Relative Motion using Rotatin Axis

[joemama69]

Homework Statement

While the bridge is closing with a constant rotation of .5 rad/s, a man runs along the roadway such that when d=10ft, he is running outward from the center at 5 ft/s with an acceleration of 2 ft/s^2, both measured relative to the roadway. Determine his velocity and acceleration at this instant.

Homework Equations

V(a) = V(o) + Omega X r(a/o) + v(a/o)
A(a) = A(o) + Omega' X r(a/o) + Omega X (Omega X r(a/o)) + 2Omega X V(a/o) + A(a/o)

The Attempt at a Solution

V(o) = 0, Omega = .5k, Omega' = 0, r(a/o) = 10j, V(a/o) = -5j, A(a/o) = -2j

Lets do velocity first

Omega X r(a/o) = -5i

V(a) = 0 + -5i + -5j = -5i - 5j ft/s


Now Acceleration

Omega' X r(a/o) = 0
Omega X (Omega X r(a/o)) = 2.5j
2Omega X v(a/o) = 5j

A(a) = 0 + 0 + 2.5j + 5j + -2j = 5.5j ft/s^2


Shouldn't the velocity and acceleration be in the same direction.

 

[Chi Meson]

Shouldn't the velocity and acceleration be in the same direction.

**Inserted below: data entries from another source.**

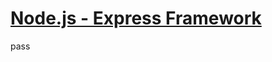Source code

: # [Node.js - Express Framework](https://www.tutorialspoint.com/nodejs/nodejs_express_framework.htm)

pass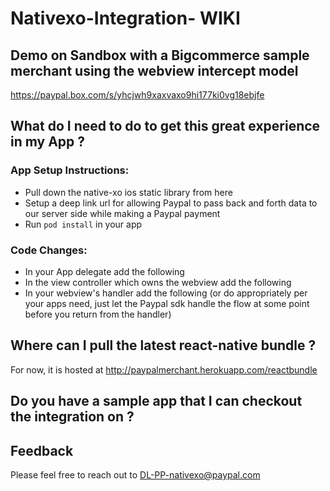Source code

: # Nativexo-Integration- WIKI

## Demo on Sandbox with a Bigcommerce sample merchant using the webview intercept model

https://paypal.box.com/s/yhcjwh9xaxvaxo9hi177ki0vg18ebjfe

## What do I need to do to get this great experience in my App ?

### App Setup Instructions:

* Pull down the native-xo ios static library from here
* Setup a deep link url for allowing Paypal to pass back and forth data to our server side while making a Paypal payment
* Run `pod install` in your app

### Code Changes:

* In your App delegate add the following
* In the view controller which owns the webview add the following
* In your webview's handler add the following (or do appropriately per your apps need, just let the Paypal sdk handle the flow at some point before you return from the handler)

## Where can I pull the latest react-native bundle ?

For now, it is hosted at http://paypalmerchant.herokuapp.com/reactbundle

## Do you have a sample app that I can checkout the integration on ?

## Feedback

Please feel free to reach out to DL-PP-nativexo@paypal.com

No, they rarely are in the same direction. Think about circular motion: what's the direction of the tangential velocity, and what is the direction of centripetal acceleration? (the names give away the answer)

 

[nlightner]

Yes, the velocity and acceleration should be in the same direction. However, in this case, the acceleration is not solely due to the rotation of the bridge, but also the man's own acceleration relative to the roadway. Therefore, the direction of the acceleration will be slightly different from the direction of the velocity. Your calculations are correct, and the small difference in direction is due to the man's acceleration.